Task brief — Write the data out in full and word for word. Do not include images.

Material for the task —
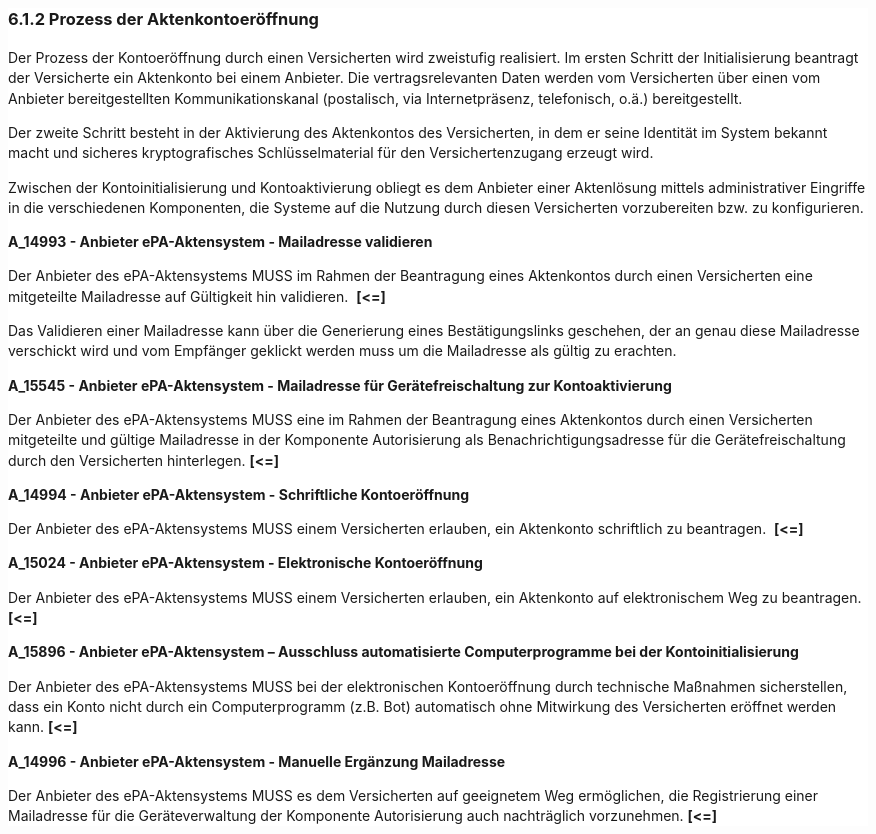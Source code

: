 ### 6.1.2 Prozess der Aktenkontoeröffnung

Der Prozess der Kontoeröffnung durch einen Versicherten wird zweistufig
realisiert. Im ersten Schritt der Initialisierung beantragt der Versicherte ein
Aktenkonto bei einem Anbieter. Die vertragsrelevanten Daten werden vom
Versicherten über einen vom Anbieter bereitgestellten Kommunikationskanal
(postalisch, via Internetpräsenz, telefonisch, o.ä.) bereitgestellt.

Der zweite Schritt besteht in der Aktivierung des Aktenkontos des Versicherten,
in dem er seine Identität im System bekannt macht und sicheres
kryptografisches Schlüsselmaterial für den Versichertenzugang erzeugt wird.

Zwischen der Kontoinitialisierung und Kontoaktivierung obliegt es dem Anbieter
einer Aktenlösung mittels administrativer Eingriffe in die verschiedenen
Komponenten, die Systeme auf die Nutzung durch diesen Versicherten
vorzubereiten bzw. zu konfigurieren.

**A_14993 - Anbieter ePA-Aktensystem - Mailadresse validieren**

Der Anbieter des ePA-Aktensystems MUSS im Rahmen der Beantragung eines
Aktenkontos durch einen Versicherten eine mitgeteilte Mailadresse auf
Gültigkeit hin validieren.  **[\<=]**

Das Validieren einer Mailadresse kann über die Generierung eines
Bestätigungslinks geschehen, der an genau diese Mailadresse verschickt wird
und vom Empfänger geklickt werden muss um die Mailadresse als gültig zu
erachten.

**A_15545 - Anbieter ePA-Aktensystem - Mailadresse für Gerätefreischaltung zur
Kontoaktivierung**

Der Anbieter des ePA-Aktensystems MUSS eine im Rahmen der Beantragung eines
Aktenkontos durch einen Versicherten mitgeteilte und gültige Mailadresse in
der Komponente Autorisierung als Benachrichtigungsadresse für die
Gerätefreischaltung durch den Versicherten hinterlegen. **[\<=]**

**A_14994 - Anbieter ePA-Aktensystem - Schriftliche Kontoeröffnung**

Der Anbieter des ePA-Aktensystems MUSS einem Versicherten erlauben, ein
Aktenkonto schriftlich zu beantragen.  **[\<=]**

**A_15024 - Anbieter ePA-Aktensystem - Elektronische Kontoeröffnung**

Der Anbieter des ePA-Aktensystems MUSS einem Versicherten erlauben, ein
Aktenkonto auf elektronischem Weg zu beantragen. **[\<=]**

**A_15896 - Anbieter ePA-Aktensystem – Ausschluss automatisierte
Computerprogramme bei der Kontoinitialisierung**

Der Anbieter des ePA-Aktensystems MUSS bei der elektronischen Kontoeröffnung
durch technische Maßnahmen sicherstellen, dass ein Konto nicht durch ein
Computerprogramm (z.B. Bot) automatisch ohne Mitwirkung des Versicherten
eröffnet werden kann. **[\<=]**

**A_14996 - Anbieter ePA-Aktensystem - Manuelle Ergänzung Mailadresse**

Der Anbieter des ePA-Aktensystems MUSS es dem Versicherten auf geeignetem Weg
ermöglichen, die Registrierung einer Mailadresse für die Geräteverwaltung
der Komponente Autorisierung auch nachträglich vorzunehmen. **[\<=]**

Response box —
Source code

: ### 6.1.2 Prozess der Aktenkontoeröffnung

Der Prozess der Kontoeröffnung durch einen Versicherten wird zweistufig
realisiert. Im ersten Schritt der Initialisierung beantragt der Versicherte ein
Aktenkonto bei einem Anbieter. Die vertragsrelevanten Daten werden vom
Versicherten über einen vom Anbieter bereitgestellten Kommunikationskanal
(postalisch, via Internetpräsenz, telefonisch, o.ä.) bereitgestellt.

Der zweite Schritt besteht in der Aktivierung des Aktenkontos des Versicherten,
in dem er seine Identität im System bekannt macht und sicheres
kryptografisches Schlüsselmaterial für den Versichertenzugang erzeugt wird.

Zwischen der Kontoinitialisierung und Kontoaktivierung obliegt es dem Anbieter
einer Aktenlösung mittels administrativer Eingriffe in die verschiedenen
Komponenten, die Systeme auf die Nutzung durch diesen Versicherten
vorzubereiten bzw. zu konfigurieren.

**A_14993 - Anbieter ePA-Aktensystem - Mailadresse validieren**

Der Anbieter des ePA-Aktensystems MUSS im Rahmen der Beantragung eines
Aktenkontos durch einen Versicherten eine mitgeteilte Mailadresse auf
Gültigkeit hin validieren.  **[\<=]**

Das Validieren einer Mailadresse kann über die Generierung eines
Bestätigungslinks geschehen, der an genau diese Mailadresse verschickt wird
und vom Empfänger geklickt werden muss um die Mailadresse als gültig zu
erachten.

**A_15545 - Anbieter ePA-Aktensystem - Mailadresse für Gerätefreischaltung zur
Kontoaktivierung**

Der Anbieter des ePA-Aktensystems MUSS eine im Rahmen der Beantragung eines
Aktenkontos durch einen Versicherten mitgeteilte und gültige Mailadresse in
der Komponente Autorisierung als Benachrichtigungsadresse für die
Gerätefreischaltung durch den Versicherten hinterlegen. **[\<=]**

**A_14994 - Anbieter ePA-Aktensystem - Schriftliche Kontoeröffnung**

Der Anbieter des ePA-Aktensystems MUSS einem Versicherten erlauben, ein
Aktenkonto schriftlich zu beantragen.  **[\<=]**

**A_15024 - Anbieter ePA-Aktensystem - Elektronische Kontoeröffnung**

Der Anbieter des ePA-Aktensystems MUSS einem Versicherten erlauben, ein
Aktenkonto auf elektronischem Weg zu beantragen. **[\<=]**

**A_15896 - Anbieter ePA-Aktensystem – Ausschluss automatisierte
Computerprogramme bei der Kontoinitialisierung**

Der Anbieter des ePA-Aktensystems MUSS bei der elektronischen Kontoeröffnung
durch technische Maßnahmen sicherstellen, dass ein Konto nicht durch ein
Computerprogramm (z.B. Bot) automatisch ohne Mitwirkung des Versicherten
eröffnet werden kann. **[\<=]**

**A_14996 - Anbieter ePA-Aktensystem - Manuelle Ergänzung Mailadresse**

Der Anbieter des ePA-Aktensystems MUSS es dem Versicherten auf geeignetem Weg
ermöglichen, die Registrierung einer Mailadresse für die Geräteverwaltung
der Komponente Autorisierung auch nachträglich vorzunehmen. **[\<=]**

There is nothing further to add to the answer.